If the state were to adopt the changes the U.S. Department of Labor was ready to honor, and increase the overtime protection to $47,476, she would bring home an extra $14,040 in taxable income she earned over the course of a year; which is an additional $270 gross per week.
Hannah Halbert, a researcher at Policy Matters Ohio says this is an example of why the current system needs to be updated; and she says it was going to be until the Trump administration shut it down.
In 2016 the Department of Labor came to the conclusion that the protection level should be raised to $47,476 which is the average of what 40% of people living in the south, the lowest income area of the country, make according to Halbert.
This would not have brought the overtime protection level up to what it would have been if the government had kept it in line with inflation; that would have put it into the $50,000+ range, but it was a start.
In 2017, however, Halbert says the Trump administration took steps to block the increase in protection level from going into effect. Halbert says, 12.5 million workers missed out on overtime pay as a result.
In Ohio, 351,000 workers ended up not getting the protection.
Representatives Kelly and Kent want the state to step up and protect workers overtime at the rate the Department of Labor was ready to.
“This is huge to the families that are working 40-50-60 hours a week and still living in poverty,” said Halbert. “This will have a ripple effect across Ohio’s entire economy.”
However, what those ripples will do besides helping the roughly 3.5% of Ohio workers remains a mystery.
The Buckeye Institute thinks they could potentially have a negative effect on Ohio.
“It’s well-intentioned,” said Greg Lawson of the Buckeye Institute. “Everybody wants people to get paid fairly; there is no doubt about that. The problem becomes; you cannot just make it happen.”

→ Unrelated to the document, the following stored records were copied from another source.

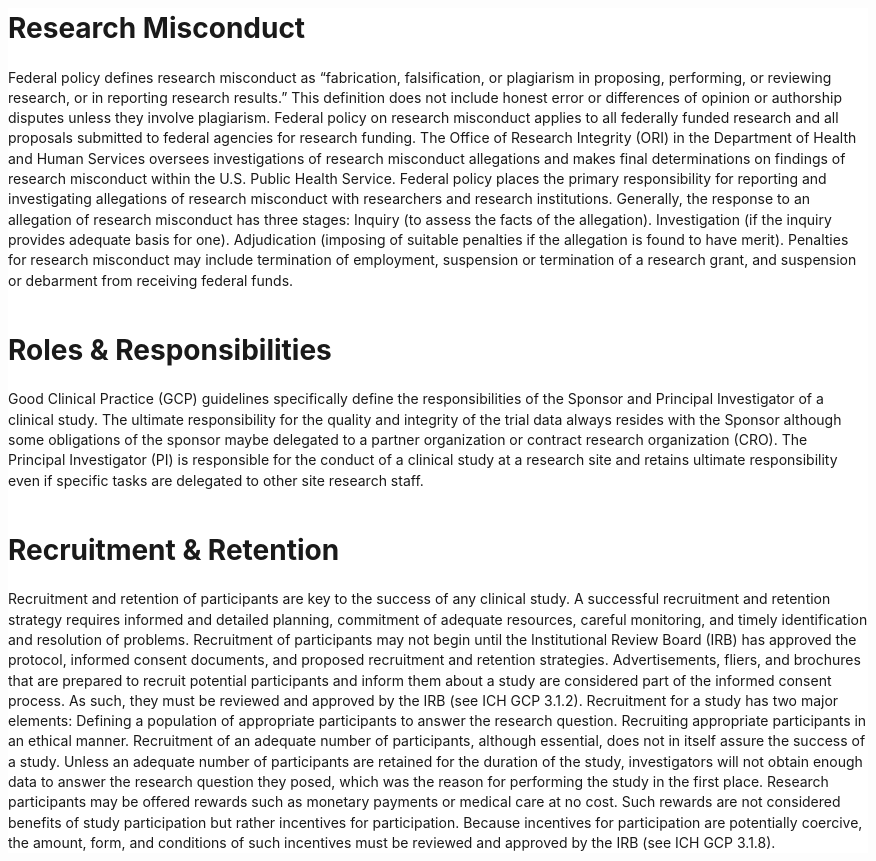 # Research Misconduct
Federal policy defines research misconduct as “fabrication, falsification, or plagiarism in proposing, performing, or reviewing research, or in reporting research results.” This definition does not include honest error or differences of opinion or authorship disputes unless they involve plagiarism.
Federal policy on research misconduct applies to all federally funded research and all proposals submitted to federal agencies for research funding.
The Office of Research Integrity (ORI) in the Department of Health and Human Services oversees investigations of research misconduct allegations and makes final determinations on findings of research misconduct within the U.S. Public Health Service.
Federal policy places the primary responsibility for reporting and investigating allegations of research misconduct with researchers and research institutions.
Generally, the response to an allegation of research misconduct has three stages:
Inquiry (to assess the facts of the allegation).
Investigation (if the inquiry provides adequate basis for one).
Adjudication (imposing of suitable penalties if the allegation is found to have merit).
Penalties for research misconduct may include termination of employment, suspension or termination of a research grant, and suspension or debarment from receiving federal funds.

# Roles & Responsibilities
Good Clinical Practice (GCP) guidelines specifically define the responsibilities of the Sponsor and Principal Investigator of a clinical study.
The ultimate responsibility for the quality and integrity of the trial data always resides with the Sponsor although some obligations of the sponsor maybe delegated to a partner organization or contract research organization (CRO).
The Principal Investigator (PI) is responsible for the conduct of a clinical study at a research site and retains ultimate responsibility even if specific tasks are delegated to other site research staff.

# Recruitment & Retention
Recruitment and retention of participants are key to the success of any clinical study.
A successful recruitment and retention strategy requires informed and detailed planning, commitment of adequate resources, careful monitoring, and timely identification and resolution of problems.
Recruitment of participants may not begin until the Institutional Review Board (IRB) has approved the protocol, informed consent documents, and proposed recruitment and retention strategies.
Advertisements, fliers, and brochures that are prepared to recruit potential participants and inform them about a study are considered part of the informed consent process. As such, they must be reviewed and approved by the IRB (see ICH GCP 3.1.2).
Recruitment for a study has two major elements:
Defining a population of appropriate participants to answer the research question.
Recruiting appropriate participants in an ethical manner.
Recruitment of an adequate number of participants, although essential, does not in itself assure the success of a study. Unless an adequate number of participants are retained for the duration of the study, investigators will not obtain enough data to answer the research question they posed, which was the reason for performing the study in the first place.
Research participants may be offered rewards such as monetary payments or medical care at no cost. Such rewards are not considered benefits of study participation but rather incentives for participation.
Because incentives for participation are potentially coercive, the amount, form, and conditions of such incentives must be reviewed and approved by the IRB (see ICH GCP 3.1.8).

Lawson says the reality of the situation is more nuanced.
“You’re not going to magically wave a wand and get employers to just take this,” said Lawson. “They’re going to find ways to modify it.”
Let’s go back to the example of the single mom working as a manager. According to Lawson, the business may simply re-classify her position.
They could strip away the manager title and turn her from a salaried employee into an hourly employee at a lower base pay rate. They would still have to pay her overtime, but they end up not paying as much as they could have.
Or, they could automate jobs with artificial intelligence, like kiosks that only require a couple of people around to make sure they don’t break and are functioning correctly. In this instance, sure the mother gets her due, but other employees lose their jobs.
Lawson says this idea of raising the rate so that more people can get access to getting paid for all of the work they put in for a company sounds great, and on its face is really attractive; not to mention the fact he says that everyone should get paid fairly; but he believes there is another way to grow wages.
“We have to be able to create the environment so that we have a plethora of jobs that are available,” said Lawson.
The idea boils down to supply and demand. The supply of jobs is not at a point in some industries where the demand for workers is high enough for employees to use that to their advantage.
For example, if a worker was not getting paid what they feel they should be paid for the number of hours they work, they could negotiate for a better wage and if unsuccessful say, ‘Well then I am going to take myself to a competitor.’
But because there aren’t enough jobs to do that in Ohio, according to Lawson, employees do not have the leverage they need.
He says to get to that point more small businesses need to be started in Ohio; and according to Lawson, Ohio does not have a good track record of making that easy.
According to Lawson an increase in small businesses give workers options, and Lawson says if this bill does go into effect it could have a chilling effect on the creation of those small businesses.
Business creators would be de-incentivized to open up shop in Ohio because the cost of paying for employees may be too high after looking at what it could take to grow the business through re-investment of the meager profits they make. He says it could also mean they may still open up shop but employ fewer people.
Ultimately, it will be up to state lawmakers to decide if this is something they want to tackle in the waning months of the General Assembly.
As legislators enjoy the final days of their two-week Easter break, they prepare for two months of work before taking a nice long summer break.
Much campaigning will be done over the summer months before they all come back in the early fall to deal with a lame-duck session.
With the number of bills far outweighing previous general assemblies and fewer bills passed to this point; some wonder just how willing the GOP-led legislature will be to make this a priority; especially given it was introduced by two Democrats.